Cute dogs and a depressed society...welcome to Jamaica
OK, maybe I'm exaggerating...a bit. There is a decent amount of time spent on the efforts to form a team from dogs rescued off the streets and the stories of the people behind the team, but in the big picture, they serve mainly as a way for the film to show the troubles that affect Jamaica and the symbolic hope and public relations goal the team stands for. Several local experts get to chime in on how Jamaica found itself in its current plight, and the film puts you on the ground to experience the area second-hand, while the same locals talk up the good things about the country. Much like the Jamaica Bobsled Team before them, the mushers and dogs are ambassadors trying to spread the word about a land known mainly for reggae music.
On top of the dogs and the economics lesson are scenes from an animated Sun Dogs story that either the sleddog team wants to make or has made, and which somewhat mirrors the storyline of the real team. I would have liked to have seen more of this, as the animation isn't bad and the characters, a gang of anthropomorphic Jamaican sleddogs, are cute and pretty funny. Unfortunately, when you mix this light-hearted content with the semi-dramatic tale of the team and the serious plight of the country, it gets a bit uneven in terms of the storytelling, though I guess in the end, it gives the film some balance as well.
For a documentary, the film is very stylish and quite well edited, maintaining a good energy throughout, even when tackling decidedly unsexy topics like potholes and education. The film is particularly effective when it comes to telling the smaller stories inside the overall documentary. A crisis within the team, the history of sledding, singer Jimmy Buffet's involvement with the team...they are all neatly compartmentalized chapters effectively folded into one movie. It's just that this movie isn't the one the box seems to offer, one most viewers would want to see.
The sound is available in a Dolby Digital 2.0 track that does what it needs to do, presenting a strong musical presence and clear dialogue that helps make some of the thicker accents easier to understand. There's nothing dynamic about the mix, but you rarely expect a complex audio delivery from a documentary.
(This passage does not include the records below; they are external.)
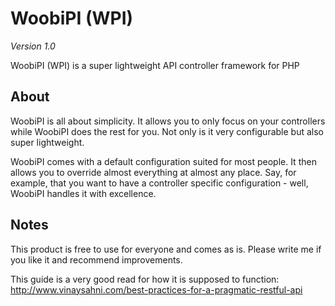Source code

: WoobiPI (WPI)
=========
*Version 1.0*

WoobiPI (WPI) is a super lightweight API controller framework for PHP

About
-----------
WoobiPI is all about simplicity. It allows you to only focus on your controllers while WoobiPI does the rest for you. Not only is it very configurable but also super lightweight.

WoobiPI comes with a default configuration suited for most people. It then allows you to override almost everything at almost any place. Say, for example, that you want to have a controller specific configuration - well, WoobiPI handles it with excellence.

Notes
-----------
This product is free to use for everyone and comes as is. Please write me if you like it and recommend improvements.

This guide is a very good read for how it is supposed to function: http://www.vinaysahni.com/best-practices-for-a-pragmatic-restful-api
The third featurette is about two and a half-minutes long and has more info about the Jamaican dogsled team, updating on their more recent exploits. It's followed by "The JSPCA at Work" which spends about six minutes on the animal rescue group's mission and efforts. Each of the featurettes points you to a web site to learn more, giving them the feel of an "very special" TV episode from the '80s. The featurettes are joined by short text bios of the dogs on the team, which are certainly cute.
The disc wraps with previews of other Palm Pictures releases.